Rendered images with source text
---

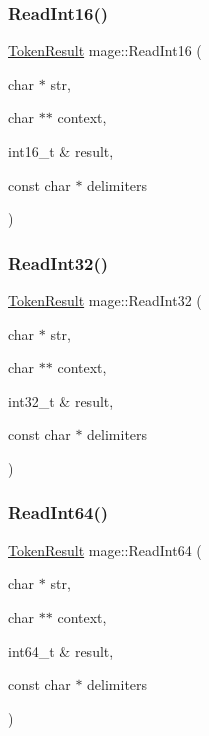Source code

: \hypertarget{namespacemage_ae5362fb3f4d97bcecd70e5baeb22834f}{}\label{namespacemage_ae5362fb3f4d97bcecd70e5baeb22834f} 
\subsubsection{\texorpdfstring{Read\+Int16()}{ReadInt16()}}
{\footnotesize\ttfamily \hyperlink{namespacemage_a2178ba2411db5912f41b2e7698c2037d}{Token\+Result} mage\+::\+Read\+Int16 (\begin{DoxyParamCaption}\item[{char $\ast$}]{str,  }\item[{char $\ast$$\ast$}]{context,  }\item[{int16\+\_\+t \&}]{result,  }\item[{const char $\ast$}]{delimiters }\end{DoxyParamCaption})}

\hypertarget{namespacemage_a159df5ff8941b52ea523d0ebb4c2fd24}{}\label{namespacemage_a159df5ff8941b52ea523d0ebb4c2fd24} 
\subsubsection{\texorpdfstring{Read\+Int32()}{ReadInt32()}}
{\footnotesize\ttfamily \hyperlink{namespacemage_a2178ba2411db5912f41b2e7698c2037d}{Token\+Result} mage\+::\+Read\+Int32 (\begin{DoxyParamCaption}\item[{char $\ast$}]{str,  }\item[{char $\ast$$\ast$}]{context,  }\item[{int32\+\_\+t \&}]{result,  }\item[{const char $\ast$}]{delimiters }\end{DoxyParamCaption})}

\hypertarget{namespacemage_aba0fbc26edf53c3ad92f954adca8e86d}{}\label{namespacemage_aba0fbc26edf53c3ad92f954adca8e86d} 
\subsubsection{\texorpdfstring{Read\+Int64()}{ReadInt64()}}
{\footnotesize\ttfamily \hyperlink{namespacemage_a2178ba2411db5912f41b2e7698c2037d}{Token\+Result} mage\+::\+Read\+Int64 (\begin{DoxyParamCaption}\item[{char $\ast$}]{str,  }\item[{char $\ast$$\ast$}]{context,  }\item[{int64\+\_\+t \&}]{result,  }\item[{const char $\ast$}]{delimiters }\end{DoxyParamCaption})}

---

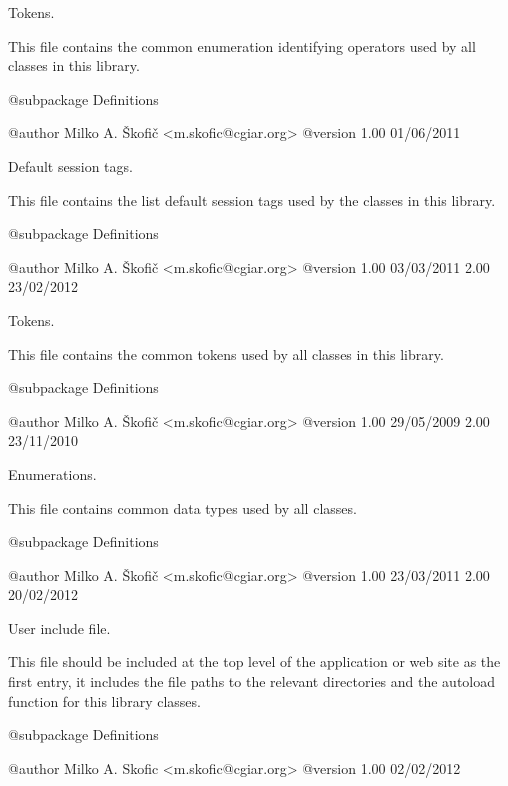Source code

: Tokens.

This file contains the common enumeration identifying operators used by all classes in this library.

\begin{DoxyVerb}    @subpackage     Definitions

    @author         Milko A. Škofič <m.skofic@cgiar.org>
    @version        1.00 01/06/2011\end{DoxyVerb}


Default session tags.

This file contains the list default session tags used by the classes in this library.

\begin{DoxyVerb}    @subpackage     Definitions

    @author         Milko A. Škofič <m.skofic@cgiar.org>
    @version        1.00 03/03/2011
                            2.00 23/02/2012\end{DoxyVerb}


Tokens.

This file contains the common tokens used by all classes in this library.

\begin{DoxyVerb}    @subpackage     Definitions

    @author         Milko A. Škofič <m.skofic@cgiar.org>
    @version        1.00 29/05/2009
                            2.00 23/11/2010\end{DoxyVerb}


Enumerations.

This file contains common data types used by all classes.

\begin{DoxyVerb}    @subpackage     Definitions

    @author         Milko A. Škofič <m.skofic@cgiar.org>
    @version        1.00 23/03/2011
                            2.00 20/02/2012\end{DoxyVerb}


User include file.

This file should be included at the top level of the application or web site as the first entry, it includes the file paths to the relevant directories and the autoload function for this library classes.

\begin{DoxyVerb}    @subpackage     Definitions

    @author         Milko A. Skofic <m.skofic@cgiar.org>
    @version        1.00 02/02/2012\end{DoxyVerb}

---

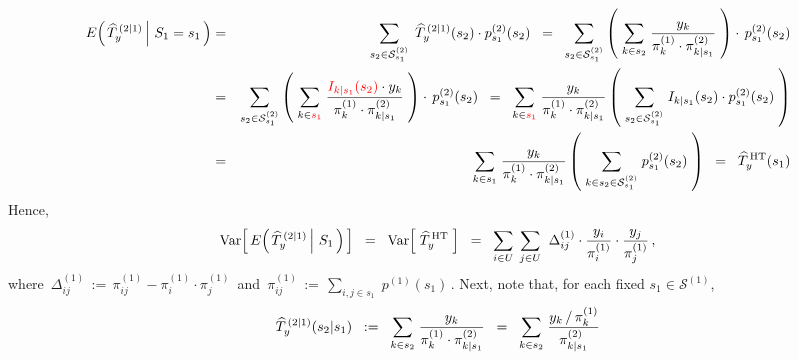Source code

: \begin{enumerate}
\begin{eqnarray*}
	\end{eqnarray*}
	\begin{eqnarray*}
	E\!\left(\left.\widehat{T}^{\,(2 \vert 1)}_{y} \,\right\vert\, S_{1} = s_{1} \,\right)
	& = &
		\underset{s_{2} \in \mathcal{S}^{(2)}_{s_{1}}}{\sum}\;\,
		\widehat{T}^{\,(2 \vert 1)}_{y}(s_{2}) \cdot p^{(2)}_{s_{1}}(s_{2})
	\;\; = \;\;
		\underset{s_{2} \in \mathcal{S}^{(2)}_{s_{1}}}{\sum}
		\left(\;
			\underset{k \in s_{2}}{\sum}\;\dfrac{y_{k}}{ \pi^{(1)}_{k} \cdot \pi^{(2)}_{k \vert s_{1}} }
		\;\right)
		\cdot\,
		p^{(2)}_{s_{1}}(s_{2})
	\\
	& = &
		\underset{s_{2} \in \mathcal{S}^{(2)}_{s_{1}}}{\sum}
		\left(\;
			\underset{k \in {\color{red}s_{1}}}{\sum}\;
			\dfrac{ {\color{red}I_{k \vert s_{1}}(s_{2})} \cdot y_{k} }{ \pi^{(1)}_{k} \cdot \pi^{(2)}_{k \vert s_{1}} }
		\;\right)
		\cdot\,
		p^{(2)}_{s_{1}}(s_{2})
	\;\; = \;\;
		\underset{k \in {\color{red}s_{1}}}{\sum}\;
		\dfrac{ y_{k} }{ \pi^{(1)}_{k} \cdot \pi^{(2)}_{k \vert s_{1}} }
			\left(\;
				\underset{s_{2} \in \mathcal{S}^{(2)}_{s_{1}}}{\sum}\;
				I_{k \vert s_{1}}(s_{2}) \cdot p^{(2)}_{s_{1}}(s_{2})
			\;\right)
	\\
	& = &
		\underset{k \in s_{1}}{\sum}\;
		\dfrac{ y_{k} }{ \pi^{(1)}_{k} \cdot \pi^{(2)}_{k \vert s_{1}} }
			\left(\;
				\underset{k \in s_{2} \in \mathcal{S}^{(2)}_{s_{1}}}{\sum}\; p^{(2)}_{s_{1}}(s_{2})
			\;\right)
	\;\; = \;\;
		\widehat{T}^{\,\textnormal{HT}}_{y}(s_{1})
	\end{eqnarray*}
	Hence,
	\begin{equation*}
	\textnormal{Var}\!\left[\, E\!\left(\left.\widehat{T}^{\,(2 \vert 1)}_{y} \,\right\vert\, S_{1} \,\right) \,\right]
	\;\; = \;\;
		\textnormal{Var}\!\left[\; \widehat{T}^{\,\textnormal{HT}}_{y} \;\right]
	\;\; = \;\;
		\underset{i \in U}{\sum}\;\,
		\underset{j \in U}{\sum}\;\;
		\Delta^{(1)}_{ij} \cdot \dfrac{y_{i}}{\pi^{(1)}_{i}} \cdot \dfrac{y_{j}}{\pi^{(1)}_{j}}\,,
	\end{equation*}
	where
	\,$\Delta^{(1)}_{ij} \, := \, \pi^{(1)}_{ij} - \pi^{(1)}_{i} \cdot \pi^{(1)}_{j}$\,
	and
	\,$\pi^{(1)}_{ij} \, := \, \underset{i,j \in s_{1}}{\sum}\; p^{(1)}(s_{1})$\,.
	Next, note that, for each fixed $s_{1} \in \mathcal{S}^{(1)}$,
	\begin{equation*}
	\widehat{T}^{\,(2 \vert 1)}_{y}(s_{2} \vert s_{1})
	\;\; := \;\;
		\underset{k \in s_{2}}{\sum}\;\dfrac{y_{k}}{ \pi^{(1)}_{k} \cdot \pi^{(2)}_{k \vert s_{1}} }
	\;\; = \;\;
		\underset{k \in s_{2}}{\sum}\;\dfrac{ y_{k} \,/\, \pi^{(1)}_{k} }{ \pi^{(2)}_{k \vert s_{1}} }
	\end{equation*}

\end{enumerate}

---

Work instructions: Among the lines above, which ones include the word "common"? Copy them.

Exercise output:
This file contains the common enumeration identifying operators used by all classes in this library.
This file contains the common tokens used by all classes in this library.
This file contains common data types used by all classes.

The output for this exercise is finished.